**EXERCISE**:
Every record needs to be restated word for word.

[Data entries]
----------
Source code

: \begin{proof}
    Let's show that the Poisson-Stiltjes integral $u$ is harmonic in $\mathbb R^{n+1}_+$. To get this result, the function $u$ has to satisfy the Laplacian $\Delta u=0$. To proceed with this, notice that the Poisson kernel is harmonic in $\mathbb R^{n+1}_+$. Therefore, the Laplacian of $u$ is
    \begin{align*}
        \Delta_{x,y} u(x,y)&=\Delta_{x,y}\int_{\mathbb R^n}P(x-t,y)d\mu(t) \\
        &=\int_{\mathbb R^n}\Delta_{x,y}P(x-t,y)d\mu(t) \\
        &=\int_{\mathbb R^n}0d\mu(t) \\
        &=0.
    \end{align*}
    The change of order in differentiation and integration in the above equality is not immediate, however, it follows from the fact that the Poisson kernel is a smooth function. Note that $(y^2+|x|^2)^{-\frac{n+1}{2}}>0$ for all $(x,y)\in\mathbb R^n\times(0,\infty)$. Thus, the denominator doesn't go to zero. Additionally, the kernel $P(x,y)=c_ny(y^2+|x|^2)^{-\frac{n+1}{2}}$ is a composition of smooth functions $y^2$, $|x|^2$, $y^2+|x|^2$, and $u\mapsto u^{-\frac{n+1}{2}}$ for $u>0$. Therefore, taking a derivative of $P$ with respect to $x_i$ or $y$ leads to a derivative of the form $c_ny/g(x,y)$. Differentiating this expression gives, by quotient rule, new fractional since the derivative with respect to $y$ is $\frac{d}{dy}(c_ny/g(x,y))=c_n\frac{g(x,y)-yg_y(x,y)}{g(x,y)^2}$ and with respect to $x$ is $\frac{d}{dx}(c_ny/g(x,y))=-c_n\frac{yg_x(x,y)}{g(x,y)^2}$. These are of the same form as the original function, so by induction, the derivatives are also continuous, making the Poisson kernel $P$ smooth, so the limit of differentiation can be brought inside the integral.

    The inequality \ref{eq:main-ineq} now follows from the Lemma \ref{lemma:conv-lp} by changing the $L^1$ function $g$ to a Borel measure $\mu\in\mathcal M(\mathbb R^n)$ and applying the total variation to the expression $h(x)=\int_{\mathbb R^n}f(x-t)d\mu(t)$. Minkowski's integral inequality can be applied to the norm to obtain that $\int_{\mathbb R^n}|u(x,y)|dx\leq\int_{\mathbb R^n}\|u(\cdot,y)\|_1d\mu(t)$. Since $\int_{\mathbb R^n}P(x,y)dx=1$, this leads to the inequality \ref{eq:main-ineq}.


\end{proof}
----------
**ANSWER AREA**:
Source code

: \begin{proof}
    Let's show that the Poisson-Stiltjes integral $u$ is harmonic in $\mathbb R^{n+1}_+$. To get this result, the function $u$ has to satisfy the Laplacian $\Delta u=0$. To proceed with this, notice that the Poisson kernel is harmonic in $\mathbb R^{n+1}_+$. Therefore, the Laplacian of $u$ is
    \begin{align*}
        \Delta_{x,y} u(x,y)&=\Delta_{x,y}\int_{\mathbb R^n}P(x-t,y)d\mu(t) \\
        &=\int_{\mathbb R^n}\Delta_{x,y}P(x-t,y)d\mu(t) \\
        &=\int_{\mathbb R^n}0d\mu(t) \\
        &=0.
    \end{align*}
    The change of order in differentiation and integration in the above equality is not immediate, however, it follows from the fact that the Poisson kernel is a smooth function. Note that $(y^2+|x|^2)^{-\frac{n+1}{2}}>0$ for all $(x,y)\in\mathbb R^n\times(0,\infty)$. Thus, the denominator doesn't go to zero. Additionally, the kernel $P(x,y)=c_ny(y^2+|x|^2)^{-\frac{n+1}{2}}$ is a composition of smooth functions $y^2$, $|x|^2$, $y^2+|x|^2$, and $u\mapsto u^{-\frac{n+1}{2}}$ for $u>0$. Therefore, taking a derivative of $P$ with respect to $x_i$ or $y$ leads to a derivative of the form $c_ny/g(x,y)$. Differentiating this expression gives, by quotient rule, new fractional since the derivative with respect to $y$ is $\frac{d}{dy}(c_ny/g(x,y))=c_n\frac{g(x,y)-yg_y(x,y)}{g(x,y)^2}$ and with respect to $x$ is $\frac{d}{dx}(c_ny/g(x,y))=-c_n\frac{yg_x(x,y)}{g(x,y)^2}$. These are of the same form as the original function, so by induction, the derivatives are also continuous, making the Poisson kernel $P$ smooth, so the limit of differentiation can be brought inside the integral.

    The inequality \ref{eq:main-ineq} now follows from the Lemma \ref{lemma:conv-lp} by changing the $L^1$ function $g$ to a Borel measure $\mu\in\mathcal M(\mathbb R^n)$ and applying the total variation to the expression $h(x)=\int_{\mathbb R^n}f(x-t)d\mu(t)$. Minkowski's integral inequality can be applied to the norm to obtain that $\int_{\mathbb R^n}|u(x,y)|dx\leq\int_{\mathbb R^n}\|u(\cdot,y)\|_1d\mu(t)$. Since $\int_{\mathbb R^n}P(x,y)dx=1$, this leads to the inequality \ref{eq:main-ineq}.


\end{proof}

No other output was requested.